The three patient groups had similar demographic characteristics, but treatment-naive patients were more recently diagnosed (15.5±12.1 years compared with 19.1±12.5 years [conventional treatment] and 23.0±12.5 years [biologic treatment]).

Treatment naive patients also had lower rates of psoriatic arthritis (6.6% versus 17.4% and 27.8%, respectively).

Metabolic syndrome (37.6-43.5%), obesity (16.9-19.1%), hyperlipidemia (15.3‒21.9%) and diabetes mellitus (6.8‒14.2%) were reported at numerically higher rate in the biologic group.

The mean PASI (19.7±7.9), affected Body Surface Area (28.2±15.3%) as well as the Investigator Global Assessment score (patients with score 4: 33.7%) indicated severe disease at baseline and were comparable for the three groups, the researchers wrote.

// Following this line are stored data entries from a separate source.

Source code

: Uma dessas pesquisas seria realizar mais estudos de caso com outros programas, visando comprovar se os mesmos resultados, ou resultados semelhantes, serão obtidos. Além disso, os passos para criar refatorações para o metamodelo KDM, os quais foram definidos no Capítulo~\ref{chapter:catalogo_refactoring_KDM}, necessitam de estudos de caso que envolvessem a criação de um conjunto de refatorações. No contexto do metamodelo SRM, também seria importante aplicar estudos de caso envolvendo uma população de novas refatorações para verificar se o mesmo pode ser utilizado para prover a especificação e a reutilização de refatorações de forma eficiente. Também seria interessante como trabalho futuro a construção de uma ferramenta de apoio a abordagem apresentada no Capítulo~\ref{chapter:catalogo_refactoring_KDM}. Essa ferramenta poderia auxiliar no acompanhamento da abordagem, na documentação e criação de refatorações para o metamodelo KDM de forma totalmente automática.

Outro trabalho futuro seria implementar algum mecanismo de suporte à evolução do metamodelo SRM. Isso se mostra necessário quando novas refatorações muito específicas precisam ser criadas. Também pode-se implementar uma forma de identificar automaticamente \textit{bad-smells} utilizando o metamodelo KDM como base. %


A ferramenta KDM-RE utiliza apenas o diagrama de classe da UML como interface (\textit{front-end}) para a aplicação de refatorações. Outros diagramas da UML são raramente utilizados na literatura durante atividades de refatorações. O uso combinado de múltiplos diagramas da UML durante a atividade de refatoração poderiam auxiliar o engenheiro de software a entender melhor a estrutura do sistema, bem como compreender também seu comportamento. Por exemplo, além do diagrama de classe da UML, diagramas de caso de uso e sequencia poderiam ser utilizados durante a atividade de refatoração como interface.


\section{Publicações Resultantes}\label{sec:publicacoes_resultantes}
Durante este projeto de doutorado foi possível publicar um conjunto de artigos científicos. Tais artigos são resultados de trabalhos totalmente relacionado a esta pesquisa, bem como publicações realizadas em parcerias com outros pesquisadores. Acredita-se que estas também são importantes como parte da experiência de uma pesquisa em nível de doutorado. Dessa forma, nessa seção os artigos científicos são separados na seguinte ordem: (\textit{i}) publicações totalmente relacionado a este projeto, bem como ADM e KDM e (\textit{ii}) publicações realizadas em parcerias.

Quality of life impairment was shown in both patient and family Dermatology Life Quality Index (DLQI) scores: patients 14.1±7.1; naive=13.5±6.8; conventional systemic=14.3±7.0; biologic=14.8±7.7) and family-DLQI (11.5±7.0: naive=11.3±7.1; conventional systemic=11.4±6.7; biologic=12.1±7.7).

A significant number of patients with psoriatic arthritis had not received previous systemic therapy before their enrollment in the PROSE study, which the researchers characterized as “concerning.”

“This re-emphasizes the fact that diagnosis and treatment of psoriatic arthritis is still not optimal and warrants urgent attention,” Augustin and colleagues wrote, adding that initiating certain biologic therapies early in the course of disease can prevent psoriatic-arthritis associated progression and joint destruction.

  1. Patients with moderate-to-severe psoriasis who have not been previously treated with systemic therapies reported significant symptoms and considerable impairment in quality of life.

  2. Quality of life impairment was also reported among family members of psoriasis patients in the study.

Salynn Boyles, Contributing Writer, BreakingMED™

This study was funded by Novartis Pharma AG. Researcher Matthias Augustin has served as a consultant and paid speaker for Norvartis and other pharmaceutical companies. Researcher Esteban Dauden has received advisory board, consultant and other frees from Novartis and other pharmaceutical companies. Several researchers were employees of Novartis during the conduct of this research.